2/13/09 – Last two judicial bribery defendants sentenced
Alyssa Schnugg
Staff Writer

The last two defendants in what’s been branded the Scruggs I judicial bribery case were sentenced to spend 24 months in federal prison for their roles in the scheme to bribe a circuit court judge.

Timothy Balducci and Steven Patterson both appeared before U.S. District Court Judge Neal B. Biggers this morning at the Federal Courthouse in Oxford.

Both men pleaded guilty a year ago to a charge of conspiring with Richard “Dickie” Scruggs, his son and attorney Zach Scruggs and his law partner Sidney Backstrom to bribe Circuit Court Judge Henry Lackey with $40,000 for a favorable ruling in a lawsuit against the elder Scruggs involving legal fees in Hurricane Katrina related litigation.

During Balducci’s sentencing hearing, U.S. Assistant Attorney Bob Norman told the judge that his department had never seen such “complete cooperation” from another defendant. He said Balducci’s help has opened the doors to other investigations of corruption and that the Scruggs case got as far as it did because of Balducci’s assistance.

“His cooperation was immediate,” Norman said. “He’s doing the best he knows how to do to right the wrong he has done.”

Biggers agreed but reminded Balducci he was the “bag man” in the case.

“You carried the money,” he said. “You talked the judge into going along with what you wanted to do.”

Balducci told Biggers and the court that he was “profoundly sorry” for what he had done.

“All I can do now is try to make things as rights as I can,” Balducci said.

Norman also reported that Patterson has cooperated with the government, albeit to a lesser degree than Balducci.

Patterson was called a “minor” participant in the case, although he received the same sentence as Balducci.

Before he was sentenced, Patterson said he was embarrassed and humiliated.

“If God gave me a choice to live carefree in paradise the rest of my life, or to choose to go back two years ago and change my actions, I would not hesitate to enlist to do the latter,” he told Biggers.

Both men will report to prison on March 25. The government asked for the later reporting dates because their testimony may be needed when the grand jury meets in the March.

The saga began on Nov. 27, 2007, when FBI agents raided Scruggs’ office on the Square.
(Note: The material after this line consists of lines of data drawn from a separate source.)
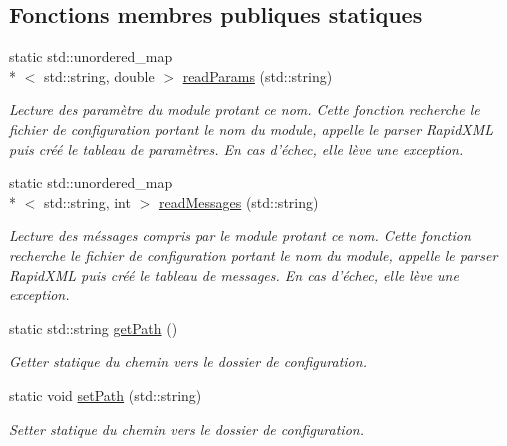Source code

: \subsection*{Fonctions membres publiques statiques}
\begin{DoxyCompactItemize}
\item 
static std\-::unordered\-\_\-map\\*
$<$ std\-::string, double $>$ \hyperlink{classXMLReader_a176f21253bd7ac73c00c0aa46e2e5724}{read\-Params} (std\-::string)
\begin{DoxyCompactList}\small\item\em Lecture des paramètre du module protant ce nom. Cette fonction recherche le fichier de configuration portant le nom du module, appelle le parser Rapid\-X\-M\-L puis créé le tableau de paramètres. En cas d'échec, elle lève une exception. \end{DoxyCompactList}\item 
\hypertarget{classXMLReader_aa21f5dcd9d009e635c6acad97beb240a}{static std\-::unordered\-\_\-map\\*
$<$ std\-::string, int $>$ \hyperlink{classXMLReader_aa21f5dcd9d009e635c6acad97beb240a}{read\-Messages} (std\-::string)}\label{classXMLReader_aa21f5dcd9d009e635c6acad97beb240a}

\begin{DoxyCompactList}\small\item\em Lecture des méssages compris par le module protant ce nom. Cette fonction recherche le fichier de configuration portant le nom du module, appelle le parser Rapid\-X\-M\-L puis créé le tableau de messages. En cas d'échec, elle lève une exception. \end{DoxyCompactList}\item 
\hypertarget{classXMLReader_a5147abbb0cacd3fbcc396a23cc63456b}{static std\-::string \hyperlink{classXMLReader_a5147abbb0cacd3fbcc396a23cc63456b}{get\-Path} ()}\label{classXMLReader_a5147abbb0cacd3fbcc396a23cc63456b}

\begin{DoxyCompactList}\small\item\em Getter statique du chemin vers le dossier de configuration. \end{DoxyCompactList}\item 
\hypertarget{classXMLReader_ae8d2d4fd99c45bc46b939d9dc3548340}{static void \hyperlink{classXMLReader_ae8d2d4fd99c45bc46b939d9dc3548340}{set\-Path} (std\-::string)}\label{classXMLReader_ae8d2d4fd99c45bc46b939d9dc3548340}

\begin{DoxyCompactList}\small\item\em Setter statique du chemin vers le dossier de configuration. \end{DoxyCompactList}\end{DoxyCompactItemize}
The next day, the five men were indicted.

On Dec. 5, 2007, the day of his arraignment, Balducci pleaded guilty to the bribery charge.

It was later learned that Balducci had been working with the government in building its case against Scruggs and the others.

But it was also Balducci who got the ball rolling. In trying to gain favor with Scruggs, during a meeting with the other defendants in March 2006, he told the famous trial attorney that he could use his friendship to corruptly influence the judge to find in favor of Scruggs in the lawsuit Jones v. Scruggs.

After Balducci approached Lackey and suggested that if Lackey would find in favor of Scruggs, he would give Lackey a place in his law firm after Lackey retired. Appalled, Lackey told the FBI about the conversation. For six months, Lackey allowed his office and telephone to be tapped. In September 2006, in another meeting with Balducci, the subject of money came up and Balducci offered Lackey $40,000. It was later discovered Scruggs was providing the funds.

Balducci was approached by the FBI in November 2007 and he began cooperating with the government and wore a wire tap himself on the day the money was given to Lackey.

Scruggs was sentenced in June to spend five years in a federal prison in Kentucky. His son is serving a 14-month sentence in Forrest City, Ark., and Backstrom is serving 28 months in Forrest City.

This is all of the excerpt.